4- A obstinação do treinador. António Oliveira com os seus jogadores intocáveis e Paulo Bento com os seus. Total inflexibilidade para mudar.
5- Táctica. Em 2002, era bola no Figo que ele resolvia ou então fazer chegar a bola ao Pauleta. Em 2014, é bola no CR7 que ele resolve ou balão do Bruno Alves para a ala direita e ver o que sai dos pés do Nani ou do João Pereira. Curiosamente, quando, em 2002, Portugal mudou o sistema táctico e o jogo passava obrigatoriamente pelos criativos do meio-campo, Portugal ganhou 4-0 à Polónia. Coincidências, certamente, porque contra a Coreia foi voltar ao mesmo e ao medo de atacar uma equipa manifestamente inferior.
6- Jogadores com a cabeça noutras paragens e desligados do jogo. Passes à queima, bolas perdidas gratuitamente, alívios para o adversário, pouca corrida (e jogadores que nem andam), erros de marcação, repetiu-se hoje o que aconteceu em 2002 contra EUA e Coreia do Sul.
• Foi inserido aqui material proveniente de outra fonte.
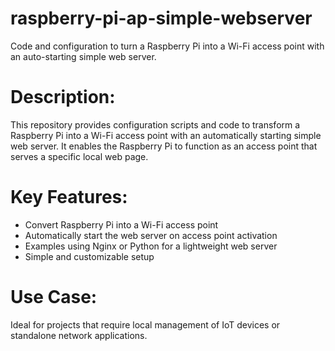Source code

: # raspberry-pi-ap-simple-webserver
Code and configuration to turn a Raspberry Pi into a Wi-Fi access point with an auto-starting simple web server.

# Description:
This repository provides configuration scripts and code to transform a Raspberry Pi into a Wi-Fi access point with an automatically starting simple web server. It enables the Raspberry Pi to function as an access point that serves a specific local web page.

# Key Features:

- Convert Raspberry Pi into a Wi-Fi access point
- Automatically start the web server on access point activation
- Examples using Nginx or Python for a lightweight web server
- Simple and customizable setup

# Use Case:
Ideal for projects that require local management of IoT devices or standalone network applications.

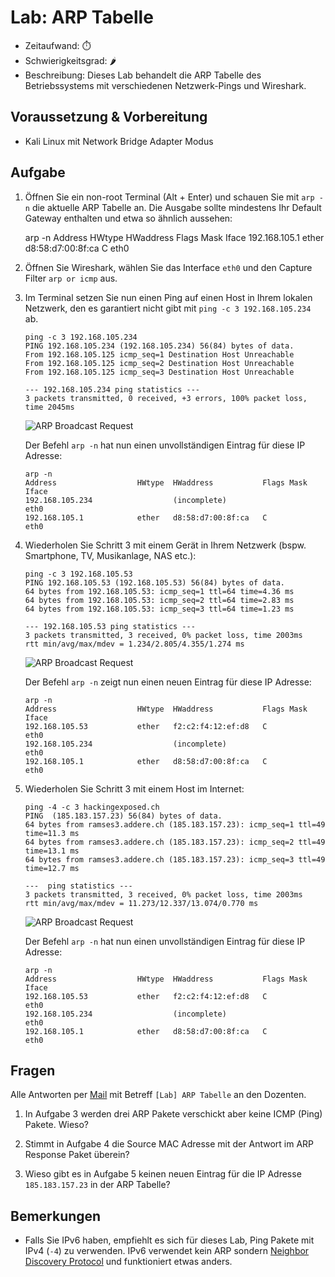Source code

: # Lab: ARP Tabelle

-   Zeitaufwand:        ⏱️
-   Schwierigkeitsgrad: 🌶️
-   Beschreibung: Dieses Lab behandelt die ARP Tabelle des Betriebssystems mit verschiedenen Netzwerk-Pings und Wireshark.

## Voraussetzung & Vorbereitung

-   Kali Linux mit Network Bridge Adapter Modus

## Aufgabe

1.  Öffnen Sie ein non-root Terminal (Alt + Enter) und schauen Sie mit `arp -n` die aktuelle ARP Tabelle an. Die Ausgabe sollte mindestens Ihr Default Gateway enthalten und etwa so ähnlich aussehen:

    arp -n
    Address                  HWtype  HWaddress           Flags Mask            Iface
    192.168.105.1            ether   d8:58:d7:00:8f:ca   C                     eth0

2.  Öffnen Sie Wireshark, wählen Sie das Interface `eth0` und den Capture Filter `arp or icmp` aus.

3.  Im Terminal setzen Sie nun einen Ping auf einen Host in Ihrem lokalen Netzwerk, den es garantiert nicht gibt mit `ping -c 3 192.168.105.234` ab.

        ping -c 3 192.168.105.234
        PING 192.168.105.234 (192.168.105.234) 56(84) bytes of data.
        From 192.168.105.125 icmp_seq=1 Destination Host Unreachable
        From 192.168.105.125 icmp_seq=2 Destination Host Unreachable
        From 192.168.105.125 icmp_seq=3 Destination Host Unreachable

        --- 192.168.105.234 ping statistics ---
        3 packets transmitted, 0 received, +3 errors, 100% packet loss, time 2045ms

    ![ARP Broadcast Request](img/wireshark-arp-broadcast.png)

    Der Befehl `arp -n` hat nun einen unvollständigen Eintrag für diese IP Adresse:

        arp -n
        Address                  HWtype  HWaddress           Flags Mask            Iface
        192.168.105.234                  (incomplete)                              eth0
        192.168.105.1            ether   d8:58:d7:00:8f:ca   C                     eth0

4.  Wiederholen Sie Schritt 3 mit einem Gerät in Ihrem Netzwerk (bspw. Smartphone, TV, Musikanlage, NAS etc.):

        ping -c 3 192.168.105.53
        PING 192.168.105.53 (192.168.105.53) 56(84) bytes of data.
        64 bytes from 192.168.105.53: icmp_seq=1 ttl=64 time=4.36 ms
        64 bytes from 192.168.105.53: icmp_seq=2 ttl=64 time=2.83 ms
        64 bytes from 192.168.105.53: icmp_seq=3 ttl=64 time=1.23 ms

        --- 192.168.105.53 ping statistics ---
        3 packets transmitted, 3 received, 0% packet loss, time 2003ms
        rtt min/avg/max/mdev = 1.234/2.805/4.355/1.274 ms

    ![ARP Broadcast Request](img/wireshark-arp-icmp-echo-request.png)

    Der Befehl `arp -n` zeigt nun einen neuen Eintrag für diese IP Adresse:

        arp -n
        Address                  HWtype  HWaddress           Flags Mask            Iface
        192.168.105.53           ether   f2:c2:f4:12:ef:d8   C                     eth0
        192.168.105.234                  (incomplete)                              eth0
        192.168.105.1            ether   d8:58:d7:00:8f:ca   C                     eth0

5.  Wiederholen Sie Schritt 3 mit einem Host im Internet:

        ping -4 -c 3 hackingexposed.ch
        PING  (185.183.157.23) 56(84) bytes of data.
        64 bytes from ramses3.addere.ch (185.183.157.23): icmp_seq=1 ttl=49 time=11.3 ms
        64 bytes from ramses3.addere.ch (185.183.157.23): icmp_seq=2 ttl=49 time=13.1 ms
        64 bytes from ramses3.addere.ch (185.183.157.23): icmp_seq=3 ttl=49 time=12.7 ms

        ---  ping statistics ---
        3 packets transmitted, 3 received, 0% packet loss, time 2003ms
        rtt min/avg/max/mdev = 11.273/12.337/13.074/0.770 ms

    ![ARP Broadcast Request](img/wireshark-icmp-echo-request.png)

    Der Befehl `arp -n` hat nun einen unvollständigen Eintrag für diese IP Adresse:

        arp -n
        Address                  HWtype  HWaddress           Flags Mask            Iface
        192.168.105.53           ether   f2:c2:f4:12:ef:d8   C                     eth0
        192.168.105.234                  (incomplete)                              eth0
        192.168.105.1            ether   d8:58:d7:00:8f:ca   C                     eth0


## Fragen

Alle Antworten per [Mail](mailto:pascal.knecht@juventus.schule?subject=[Lab]%20ARP%20Tabelle) mit Betreff `[Lab] ARP Tabelle` an den Dozenten.

1.  In Aufgabe 3 werden drei ARP Pakete verschickt aber keine ICMP (Ping) Pakete. Wieso?

2.  Stimmt in Aufgabe 4 die Source MAC Adresse mit der Antwort im ARP Response Paket überein?

3.  Wieso gibt es in Aufgabe 5 keinen neuen Eintrag für die IP Adresse `185.183.157.23` in der ARP Tabelle?

## Bemerkungen

-   Falls Sie IPv6 haben, empfiehlt es sich für dieses Lab, Ping Pakete mit IPv4 (`-4`) zu verwenden. IPv6 verwendet kein ARP sondern [Neighbor Discovery Protocol](https://en.wikipedia.org/wiki/Neighbor_Discovery_Protocol) und funktioniert etwas anders.
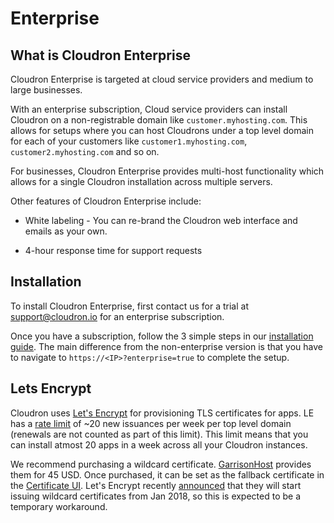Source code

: # Enterprise

## What is Cloudron Enterprise

Cloudron Enterprise is targeted at cloud service providers and medium to large
businesses.

With an enterprise subscription, Cloud service providers can install Cloudron 
on a non-registrable domain like `customer.myhosting.com`. This allows for setups
where you can host Cloudrons under a top level domain for each of your customers
like `customer1.myhosting.com`, `customer2.myhosting.com` and so on.

For businesses, Cloudron Enterprise provides multi-host functionality which
allows for a single Cloudron installation across multiple servers.

Other features of Cloudron Enterprise include:

* White labeling - You can re-brand the Cloudron web interface and emails as your
  own.

* 4-hour response time for support requests

## Installation

To install Cloudron Enterprise, first contact us for a trial at [support@cloudron.io](mailto:support@cloudron.io)
for an enterprise subscription.

Once you have a subscription, follow the 3 simple steps in our [installation guide](/documentation/installation/).
The main difference from the non-enterprise version is that you have to navigate to `https://<IP>?enterprise=true`
to complete the setup.

## Lets Encrypt

Cloudron uses [Let's Encrypt](https://letsencrypt.org) for provisioning TLS certificates for apps. LE has a 
[rate limit](https://letsencrypt.org/docs/rate-limits/) of ~20 new issuances per week per top level domain (renewals
are not counted as part of this limit). This limit means that you can install atmost 20 apps in a week across all
your Cloudron instances.

We recommend purchasing a wildcard certificate. [GarrisonHost](http://www.garrisonhost.com/) provides them for 45 USD.
Once purchased, it can be set as the fallback certificate in the [Certificate UI](/documentation/certificates/#setting-fallback-wildcard-certificate). Let's Encrypt recently [announced](https://letsencrypt.org/2017/07/06/wildcard-certificates-coming-jan-2018.html)
that they will start issuing wildcard certificates from Jan 2018, so this is expected to be a temporary workaround.

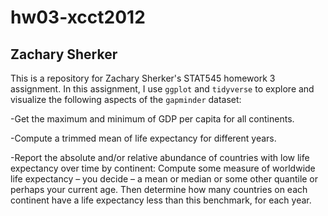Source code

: # hw03-xcct2012
## Zachary Sherker
This is a repository for Zachary Sherker's STAT545 homework 3 assignment.
In this assignment, I use `ggplot` and `tidyverse` to explore and visualize the following aspects of the `gapminder` dataset:

-Get the maximum and minimum of GDP per capita for all continents.

-Compute a trimmed mean of life expectancy for different years.

-Report the absolute and/or relative abundance of countries with low life expectancy over time by continent: Compute some measure of worldwide life expectancy – you decide – a mean or median or some other quantile or perhaps your current age. Then determine how many countries on each continent have a life expectancy less than this benchmark, for each year.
7- Factores injustificáveis que perturbam a concentração dos jogadores. Em 2002, era Oliveira com as suas mezinhas e bruxarias no balneário e em 2014 é Paulo Bento que permite demasiada brincadeira dos jogadores (as dancinhas nos treinos, jogadores que levam "porrada" se falharem exercícios [e o tempo que todos perdem com isso], episódios de fotografias e brincadeiras com apanha-bolas, adeptos que invadem treinos e são alvo de atenção dos jornalistas e jornalistas que desviam a atenção dos jogadores com estes episódios, etc). Concentração nos treinos em níveis mínimos.
Luiz Felipe Scolari é um treinador básico - e eu não consigo gostar de um treinador que consegue perder duas vezes, em 3 semanas e em casa contra a Grécia -, mas sempre impôs autoridade (até em situações básicas como tratar os jogadores por "mininos" demonstra quem manda e como manda) e, apesar da pancada com a sr.ª do Caravaggio (pura questão de fé e devoção que se enquadra na livre escolha de cada um) e de ser teimoso, não era obstinado e era inteligente o suficiente para perceber que tinha de mudar. Ninguém tinha estatuto. Com Scolari desapareceu Vítor Baía e apareceu CR7 - tenho sérias dúvidas que com Paulo Bento um jovem de 18 anos, por mais talentoso que fosse, pudesse chegar a titular. E, mais importante, soube mudar radicalmente a equipa quando perdeu o primeiro jogo em casa contra a Grécia.
Talvez seja tarde para Paulo Bento recuperar todos os estragos já feitos, mas pode ainda minimizar alguns e talvez fazer renascer a equipa. Mudar jogadores com estatuto é obrigatório. Não lhe resta mais nada. Isto se não quiser repetir 2002 e ser mandado para casa depois de integrar um grupo com os EUA.
É típico português: não aprendemos com os erros do passado e só se pensa nos interesses pessoais de cada um. Enquanto os clientelismos, os estatutos e as teimosias cegas persistirem, nunca chegaremos a lugar algum. E não me venham com a conversa de que somos um país pequenino e tem poucas opções. A Bélgica tem uma equipa nova e de sonho e a Holanda é do tamanho do Alentejo e tem talento para dar e vender (gerações atrás de gerações). Menos empresários, menos brasileiros de 3.ª divisão e mais investimento em jogadores portugueses.